Exercise data:
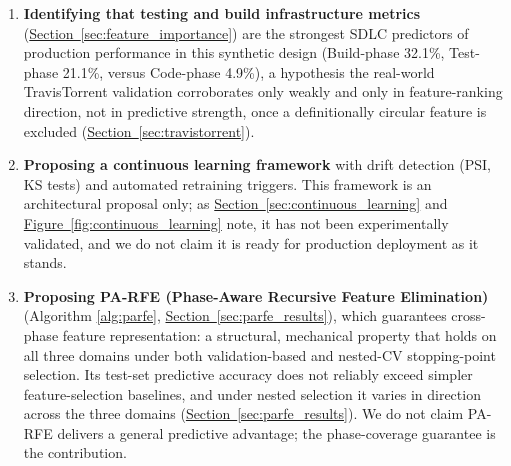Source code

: \documentclass[technologies,article,submit,pdftex,moreauthors]{Definitions/mdpi}
\begin{document}
\begin{enumerate}
  \textbf{Quantifying autoregressive-feature dependence in SDLC performance prediction} (\hyperref[sec:model_perf]{Section~\ref*{sec:model_perf}}): an algebraic-recoverability audit identifies a same-row leakage mode in two of the four AR feature families (\hyperref[sec:temporal_alignment]{Section~\ref*{sec:temporal_alignment}}); under that leaky construction, approximately 88\% of the with-AR gain appears attributable to autoregressive persistence, an artifact of the leakage rather than genuine persistence (\hyperref[sec:internal_validity]{Section~\ref*{sec:internal_validity}}). Under the corrected construction the picture is domain-specific: the reference domain's with-AR advantage all but disappears (its bootstrap CI includes zero, exactly like the without-AR result), and only one of three domains (XYZ Sales Force) has a with-AR result whose own bootstrap CI excludes zero under fixed hyperparameters; even there, a paired-difference test cannot distinguish that result from the same domain's without-AR result (\hyperref[sec:paired_diff]{Section~\ref*{sec:paired_diff}}), and a fairly regularized nested-CV-selected model does not use the AR features at all.
\item
  \textbf{Identifying that testing and build infrastructure metrics} (\hyperref[sec:feature_importance]{Section~\ref*{sec:feature_importance}}) are the strongest SDLC predictors of production performance in this synthetic design (Build-phase 32.1\%, Test-phase 21.1\%, versus Code-phase 4.9\%), a hypothesis the real-world TravisTorrent validation corroborates only weakly and only in feature-ranking direction, not in predictive strength, once a definitionally circular feature is excluded (\hyperref[sec:travistorrent]{Section~\ref*{sec:travistorrent}}).
\item
  \textbf{Proposing a continuous learning framework} with drift detection (PSI, KS tests) and automated retraining triggers. This framework is an architectural proposal only; as \hyperref[sec:continuous_learning]{Section~\ref*{sec:continuous_learning}} and \hyperref[fig:continuous_learning]{Figure~\ref*{fig:continuous_learning}} note, it has not been experimentally validated, and we do not claim it is ready for production deployment as it stands.
\item
  \textbf{Proposing PA-RFE (Phase-Aware Recursive Feature Elimination)} (Algorithm \ref{alg:parfe}, \hyperref[sec:parfe_results]{Section~\ref*{sec:parfe_results}}), which guarantees cross-phase feature representation: a structural, mechanical property that holds on all three domains under both validation-based and nested-CV stopping-point selection. Its test-set predictive accuracy does not reliably exceed simpler feature-selection baselines, and under nested selection it varies in direction across the three domains (\hyperref[sec:parfe_results]{Section~\ref*{sec:parfe_results}}). We do not claim PA-RFE delivers a general predictive advantage; the phase-coverage guarantee is the contribution.

\end{enumerate}
\end{document}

How to complete this task:
Each line that holds the string "claim" is to be copied from the entries above.

Answer:
  \textbf{Proposing a continuous learning framework} with drift detection (PSI, KS tests) and automated retraining triggers. This framework is an architectural proposal only; as \hyperref[sec:continuous_learning]{Section~\ref*{sec:continuous_learning}} and \hyperref[fig:continuous_learning]{Figure~\ref*{fig:continuous_learning}} note, it has not been experimentally validated, and we do not claim it is ready for production deployment as it stands.
  \textbf{Proposing PA-RFE (Phase-Aware Recursive Feature Elimination)} (Algorithm \ref{alg:parfe}, \hyperref[sec:parfe_results]{Section~\ref*{sec:parfe_results}}), which guarantees cross-phase feature representation: a structural, mechanical property that holds on all three domains under both validation-based and nested-CV stopping-point selection. Its test-set predictive accuracy does not reliably exceed simpler feature-selection baselines, and under nested selection it varies in direction across the three domains (\hyperref[sec:parfe_results]{Section~\ref*{sec:parfe_results}}). We do not claim PA-RFE delivers a general predictive advantage; the phase-coverage guarantee is the contribution.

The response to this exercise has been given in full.